- **Dataset entries**
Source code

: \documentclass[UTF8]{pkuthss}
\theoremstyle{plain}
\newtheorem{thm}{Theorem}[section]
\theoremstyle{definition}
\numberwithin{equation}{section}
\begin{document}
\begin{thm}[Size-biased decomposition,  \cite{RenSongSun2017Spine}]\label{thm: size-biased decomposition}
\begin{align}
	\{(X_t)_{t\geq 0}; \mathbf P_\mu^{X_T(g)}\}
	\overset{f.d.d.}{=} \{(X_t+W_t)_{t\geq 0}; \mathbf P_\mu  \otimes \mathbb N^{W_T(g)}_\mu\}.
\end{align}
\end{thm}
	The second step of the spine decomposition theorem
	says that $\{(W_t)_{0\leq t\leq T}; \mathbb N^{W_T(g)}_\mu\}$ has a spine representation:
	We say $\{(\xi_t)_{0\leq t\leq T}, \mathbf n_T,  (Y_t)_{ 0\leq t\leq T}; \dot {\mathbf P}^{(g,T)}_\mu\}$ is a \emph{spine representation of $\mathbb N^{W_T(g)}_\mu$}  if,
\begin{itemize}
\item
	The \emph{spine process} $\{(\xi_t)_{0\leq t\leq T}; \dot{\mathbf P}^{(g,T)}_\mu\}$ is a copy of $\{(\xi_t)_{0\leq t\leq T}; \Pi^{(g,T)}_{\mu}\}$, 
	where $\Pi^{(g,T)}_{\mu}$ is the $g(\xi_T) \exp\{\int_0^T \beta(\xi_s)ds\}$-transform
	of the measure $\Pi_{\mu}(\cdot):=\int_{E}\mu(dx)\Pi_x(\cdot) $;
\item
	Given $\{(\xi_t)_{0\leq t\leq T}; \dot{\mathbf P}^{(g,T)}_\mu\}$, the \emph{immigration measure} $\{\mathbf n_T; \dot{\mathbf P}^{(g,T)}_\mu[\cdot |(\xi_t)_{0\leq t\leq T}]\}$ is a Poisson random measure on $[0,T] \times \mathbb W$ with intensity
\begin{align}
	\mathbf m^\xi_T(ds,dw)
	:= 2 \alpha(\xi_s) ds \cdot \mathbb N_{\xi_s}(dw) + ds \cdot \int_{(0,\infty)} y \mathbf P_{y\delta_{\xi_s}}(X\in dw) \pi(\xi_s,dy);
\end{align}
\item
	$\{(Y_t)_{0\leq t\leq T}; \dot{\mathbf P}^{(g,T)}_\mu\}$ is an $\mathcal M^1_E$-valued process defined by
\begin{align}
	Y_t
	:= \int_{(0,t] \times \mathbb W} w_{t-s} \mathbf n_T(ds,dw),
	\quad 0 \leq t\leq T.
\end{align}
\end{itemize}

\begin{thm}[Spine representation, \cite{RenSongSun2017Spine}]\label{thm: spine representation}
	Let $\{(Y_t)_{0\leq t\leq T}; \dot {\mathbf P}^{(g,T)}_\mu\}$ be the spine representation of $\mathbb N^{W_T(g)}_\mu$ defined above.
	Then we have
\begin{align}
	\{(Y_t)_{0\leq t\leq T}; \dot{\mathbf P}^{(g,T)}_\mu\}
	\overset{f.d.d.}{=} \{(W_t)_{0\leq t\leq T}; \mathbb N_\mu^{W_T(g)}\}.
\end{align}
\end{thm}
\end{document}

- **Directions**
Filter the records above and return every line that holds the word "section".

- **Answer to this task**
\newtheorem{thm}{Theorem}[section]
\numberwithin{equation}{section}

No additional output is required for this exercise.